# Want Good color foal out of Chestnut mare.



## 1997magic (Mar 14, 2012)

Hi, I know I posted something like this already, but I need to make a few more things clear about it. First, I have a Chestnut mare. She is a purebred QH with a great conformation. Her dad was a bay and her mom another chestnut. I do not think that she has a very large showing record, but was shown a little when she was younger. Does anybody have any ideas on what color stallion would give me a different color foal other than a chestnut?

Other details: 
1: no, I am not breeding just for color. I would just like something that would stand out in a show pen.
2: I will be breeding her to a purebred QH so I can show the foal professionally.
3: She is a very versitle horse, and could breed her to any stallion speciallizing in anything but jumping and dressage.
4: Confirmation comes first for me, but color is important to. I do not have a specific color I'm looking for.

Thanks!
1997magic


----------



## texasgal (Jul 25, 2008)

As suggested on the other thread - if you are breeding her to a QH, your options are:

Breed her to a homozygous black, for a black based foal (black, bay, etc)
Breed her to a cremello, perlino (double dilute) for a palomino or buckskin variation.

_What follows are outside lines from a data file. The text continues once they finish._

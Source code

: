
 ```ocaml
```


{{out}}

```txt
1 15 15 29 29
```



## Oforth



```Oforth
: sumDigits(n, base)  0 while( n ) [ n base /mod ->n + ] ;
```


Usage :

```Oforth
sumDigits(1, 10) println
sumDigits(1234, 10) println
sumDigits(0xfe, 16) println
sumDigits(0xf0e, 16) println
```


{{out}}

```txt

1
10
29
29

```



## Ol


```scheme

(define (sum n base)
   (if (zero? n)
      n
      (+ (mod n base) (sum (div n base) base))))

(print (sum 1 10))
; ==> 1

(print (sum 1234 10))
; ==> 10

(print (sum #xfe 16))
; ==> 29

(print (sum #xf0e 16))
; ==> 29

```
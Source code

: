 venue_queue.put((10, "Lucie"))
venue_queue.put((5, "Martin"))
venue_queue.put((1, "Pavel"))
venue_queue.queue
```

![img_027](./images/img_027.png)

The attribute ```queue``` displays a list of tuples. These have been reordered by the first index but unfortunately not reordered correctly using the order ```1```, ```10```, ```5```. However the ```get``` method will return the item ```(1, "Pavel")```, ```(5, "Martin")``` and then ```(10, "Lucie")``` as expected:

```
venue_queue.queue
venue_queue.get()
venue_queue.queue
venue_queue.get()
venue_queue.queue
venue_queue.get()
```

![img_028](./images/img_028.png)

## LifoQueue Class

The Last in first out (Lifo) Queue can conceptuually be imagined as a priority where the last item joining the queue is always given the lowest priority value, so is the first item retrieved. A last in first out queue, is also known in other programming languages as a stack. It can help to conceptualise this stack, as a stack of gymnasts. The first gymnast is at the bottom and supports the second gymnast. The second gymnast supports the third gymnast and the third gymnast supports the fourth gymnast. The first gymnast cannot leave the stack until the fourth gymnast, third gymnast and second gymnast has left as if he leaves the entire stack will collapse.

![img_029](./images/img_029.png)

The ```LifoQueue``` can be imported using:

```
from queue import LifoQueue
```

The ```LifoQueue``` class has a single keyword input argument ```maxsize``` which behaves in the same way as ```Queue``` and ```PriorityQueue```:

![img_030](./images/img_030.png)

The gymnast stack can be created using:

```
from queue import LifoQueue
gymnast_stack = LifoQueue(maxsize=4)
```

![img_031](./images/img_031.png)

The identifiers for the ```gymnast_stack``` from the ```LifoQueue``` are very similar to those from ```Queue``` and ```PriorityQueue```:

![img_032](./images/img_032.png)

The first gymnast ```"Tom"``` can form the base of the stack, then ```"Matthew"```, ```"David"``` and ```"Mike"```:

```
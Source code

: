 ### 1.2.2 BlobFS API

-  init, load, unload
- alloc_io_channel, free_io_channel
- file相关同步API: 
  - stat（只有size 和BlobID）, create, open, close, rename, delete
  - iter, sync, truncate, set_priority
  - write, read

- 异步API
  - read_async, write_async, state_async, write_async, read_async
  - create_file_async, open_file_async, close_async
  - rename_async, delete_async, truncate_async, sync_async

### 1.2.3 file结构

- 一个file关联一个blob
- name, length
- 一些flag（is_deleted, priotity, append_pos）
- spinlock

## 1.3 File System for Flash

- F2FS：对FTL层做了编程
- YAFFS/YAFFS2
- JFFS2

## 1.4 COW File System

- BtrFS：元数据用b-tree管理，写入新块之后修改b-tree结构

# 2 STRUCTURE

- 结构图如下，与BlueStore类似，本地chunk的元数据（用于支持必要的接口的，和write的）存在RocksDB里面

Just about anything else will not assure you of a non-chestnut baby.

Have fun looking!


----------



## NdAppy (Apr 8, 2009)

What is she bred to do? That in large part is going to determine which stallions you should be looking at.


----------



## texasgal (Jul 25, 2008)

NdAppy said:


> What is she bred to do? That in large part is going to determine which stallions you should be looking at.


I think she has that figured out .. she's asking about color. :wink:


----------



## NdAppy (Apr 8, 2009)

We can't suggest stallions that can give her color that would compliment her mare if we don't know what her mare's confo is and what her breeding is.


----------



## texasgal (Jul 25, 2008)

NdAppy said:


> We can't suggest stallions that can give her color that would compliment her mare if we don't know what her mare's confo is and what her breeding is.


Her question is:

"Does anybody have any ideas on *what color stallion* would give me a different color foal other than a chestnut?"

She's asking for a color .. :wink: .. unless I'm misunderstanding..


----------



## NdAppy (Apr 8, 2009)

No you're not. And that has been answered already in this thread and in the other thread. The answer isn't going to change. 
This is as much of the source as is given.